Luar Biasa, Batang Pohon Nangka Ini Seharga Rp 15 Juta

0 136
Ukiran Batang Pohon Nangka
Ukiran Batang Pohon Nangka – Ukiran patung pejuang masa lampau di Papua hasil karyanya maestro seni ukir, Elly Krey & (Foto: Clemens Mandacan/PBOke)
Manokwari, Papuabaratoke.com – Batang Pohon Nangka.  Kepiawaian seorang Elly Krey dalam membuat karya seni ukir tidak diragukan, kemampuannya sudah tersohor dihampir seantero Tanah Papua. Dengan keuletan dan ketelitian tinggi, Elly mampu mengubanh sebantang pohon nangka menjadi karya seni ukir berbentuk patung lima belas juta rupiah.

Di temui di gerainya di Jalan Yogyakarta, Kelurahan Manokwari Timur, Distrik Manokwari Barat, Kamis (8/2/2018) siang, Elly menuturkan, jika batang pohon nangka itu dibeli dari masyarakat seharga Rp300 ribu.
“Bapak sedang kerjakan patung ukiran pesanan PT Semen Maruni. Patung ini menggambarkan tentang para pejuang perang masa lalu,” kisah Ely kepada PBOke (papuabaratoke.com).

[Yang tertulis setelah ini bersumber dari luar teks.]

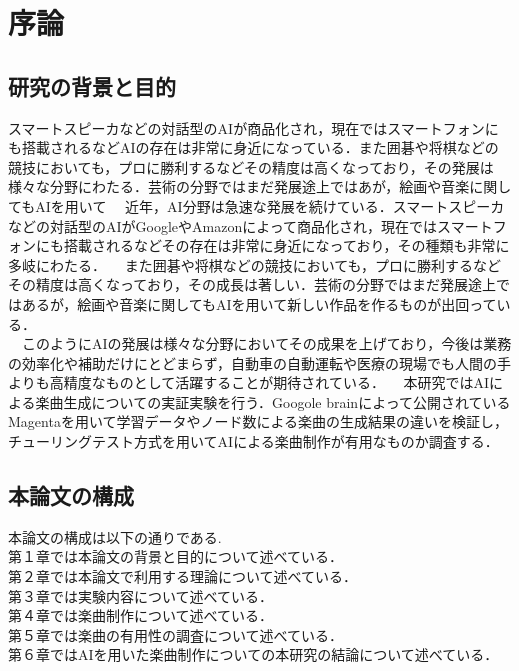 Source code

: \chapter{序論}

\section{研究の背景と目的}
スマートスピーカなどの対話型のAIが商品化され，現在ではスマートフォンにも搭載されるなどAIの存在は非常に身近になっている．また囲碁や将棋などの競技においても，プロに勝利するなどその精度は高くなっており，その発展は様々な分野にわたる．芸術の分野ではまだ発展途上ではあが，絵画や音楽に関してもAIを用いて
　近年，AI分野は急速な発展を続けている．スマートスピーカなどの対話型のAIがGoogleやAmazonによって商品化され，現在ではスマートフォンにも搭載されるなどその存在は非常に身近になっており，その種類も非常に多岐にわたる．
　また囲碁や将棋などの競技においても，プロに勝利するなどその精度は高くなっており，その成長は著しい．芸術の分野ではまだ発展途上ではあるが，絵画や音楽に関してもAIを用いて新しい作品を作るものが出回っている．\\
　このようにAIの発展は様々な分野においてその成果を上げており，今後は業務の効率化や補助だけにとどまらず，自動車の自動運転や医療の現場でも人間の手よりも高精度なものとして活躍することが期待されている．
　本研究ではAIによる楽曲生成についての実証実験を行う．Googole brainによって公開されているMagentaを用いて学習データやノード数による楽曲の生成結果の違いを検証し，チューリングテスト方式を用いてAIによる楽曲制作が有用なものか調査する．


\section{本論文の構成}
本論文の構成は以下の通りである.\\
第１章では本論文の背景と目的について述べている．\\
第２章では本論文で利用する理論について述べている．\\
第３章では実験内容について述べている．\\
第４章では楽曲制作について述べている．\\
第５章では楽曲の有用性の調査について述べている．\\
第６章ではAIを用いた楽曲制作についての本研究の結論について述べている．\\ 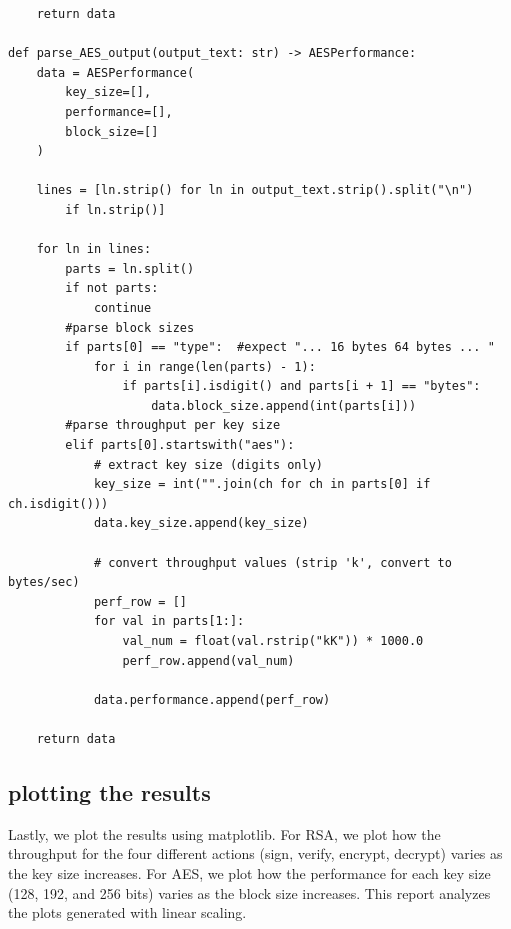 \documentclass[11pt]{article}
\begin{document}
\begin{lstlisting}
    return data

def parse_AES_output(output_text: str) -> AESPerformance:
    data = AESPerformance(
        key_size=[],
        performance=[],
        block_size=[]
    )

    lines = [ln.strip() for ln in output_text.strip().split("\n")
		if ln.strip()]

    for ln in lines:
        parts = ln.split()
        if not parts:
            continue
        #parse block sizes
        if parts[0] == "type":  #expect "... 16 bytes 64 bytes ... "
            for i in range(len(parts) - 1):
                if parts[i].isdigit() and parts[i + 1] == "bytes":
                    data.block_size.append(int(parts[i]))
        #parse throughput per key size
        elif parts[0].startswith("aes"):
            # extract key size (digits only)
            key_size = int("".join(ch for ch in parts[0] if ch.isdigit()))
            data.key_size.append(key_size)

            # convert throughput values (strip 'k', convert to bytes/sec)
            perf_row = []
            for val in parts[1:]:
                val_num = float(val.rstrip("kK")) * 1000.0
                perf_row.append(val_num)

            data.performance.append(perf_row)

    return data
\end{lstlisting}

\subsection*{plotting the results}

Lastly, we plot the results using matplotlib. For RSA, we plot how the throughput for the four different actions (sign, verify, encrypt, decrypt) varies as the key size increases. For AES, we plot how the performance for each key size (128, 192, and 256 bits) varies as the block size increases. This report analyzes the plots generated with linear scaling.
\end{document}
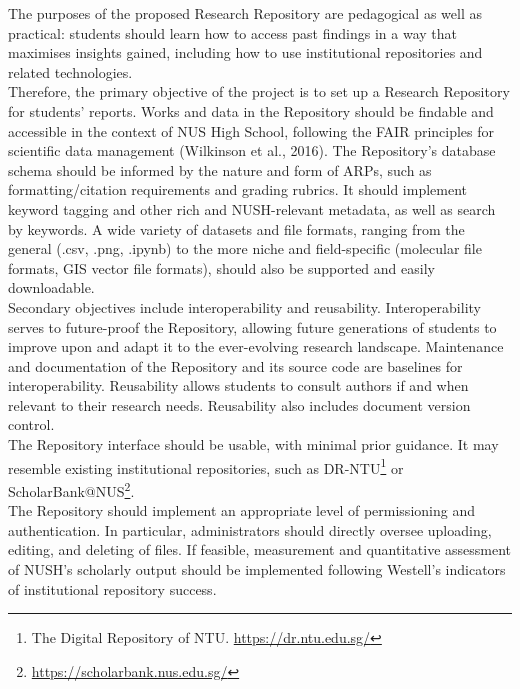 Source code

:\documentclass{article}
\begin{document}
The purposes of the proposed Research Repository are pedagogical as well as practical: students should learn how to access past findings in a way that maximises insights gained, including how to use institutional repositories and related technologies. \\

Therefore, the primary objective of the project is to set up a Research Repository for students’ reports. Works and data in the Repository should be findable  and accessible in the context of NUS High School, following the FAIR principles for scientific data management (Wilkinson et al., 2016). The Repository’s database schema should be informed by the nature and form of ARPs, such as formatting/citation requirements and grading rubrics. It should implement keyword tagging and other rich and NUSH-relevant metadata, as well as search by keywords. A wide variety of datasets and file formats, ranging from the general (.csv, .png, .ipynb) to the more niche and field-specific (molecular file formats, GIS vector file formats), should also be supported and easily downloadable. \\
	
Secondary objectives include interoperability and reusability. Interoperability serves to future-proof the Repository, allowing future generations of students to improve upon and adapt it to the ever-evolving research landscape. Maintenance and documentation of the Repository and its source code are baselines for interoperability. Reusability allows students to consult authors if and when relevant to their research needs. Reusability also includes document version control. \\

The Repository interface should be usable, with minimal prior guidance. It may resemble existing institutional repositories, such as DR-NTU\footnote{The Digital Repository of NTU. \url{https://dr.ntu.edu.sg/}} or ScholarBank@NUS\footnote{\url{https://scholarbank.nus.edu.sg/}}. \\

The Repository should implement an appropriate level of permissioning and authentication. In particular, administrators should directly oversee uploading, editing, and deleting of files. If feasible, measurement and quantitative assessment of NUSH’s scholarly output should be implemented following Westell’s \parencite*{wilkinson_fair_2016} indicators of institutional repository success. \\
\end{document}
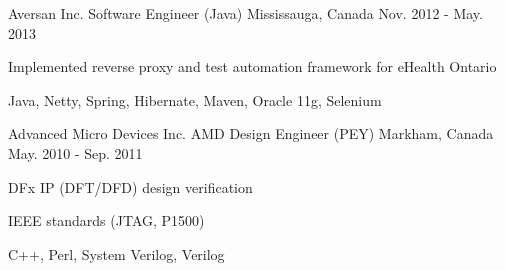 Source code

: \begin{cventries}
  \cventry
    {Aversan Inc.} %
    {Software Engineer (Java)} %
    {Mississauga, Canada} %
    {Nov. 2012 - May. 2013} %
    {
      \begin{cvitems} %
        \item {Implemented reverse proxy and test automation framework for eHealth Ontario}
        \item {Java, Netty, Spring, Hibernate, Maven, Oracle 11g, Selenium}
      \end{cvitems}
    }

  \cventry
    {Advanced Micro Devices Inc.} %
    {AMD Design Engineer (PEY)} %
    {Markham, Canada} %
    {May. 2010 - Sep. 2011} %
    {
      \begin{cvitems} %
        \item {DFx IP (DFT/DFD) design verification}
        \item {IEEE standards (JTAG, P1500)}
        \item {C++, Perl, System Verilog, Verilog}
      \end{cvitems}
    }

\end{cventries}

Kepiawaian yang dimiliki seniman kelahiran Kota Karang Panas, Biak Provinsi Papua 67 silam itu, didapat secara turun temurun dari orang. Maklum, keluarganya memang seniman (asli) Papua.
Sekilas, seni ukir berbentuk patung tersebut menunjukan seorang pejuang perang yang berdiri dengan memegang perisai.

“Arti bahwa segagah dan beraninya para pejuang masa lalu, namun mereka juga harus melengkapi diri. Demikian, kita saat ini generasi Papua tentu harus membekali diri dengan ilmu sebagai perisai untuk menghadapi pembangunan di masa yang akan datang,” ucapnya bijak.
Bagian kruwikan dan buledan yang menyusun suatu motif bernilai estetika tinggi nampak pada karya yang dihasilkan sang ‘maestro’ Tanah Papua ini.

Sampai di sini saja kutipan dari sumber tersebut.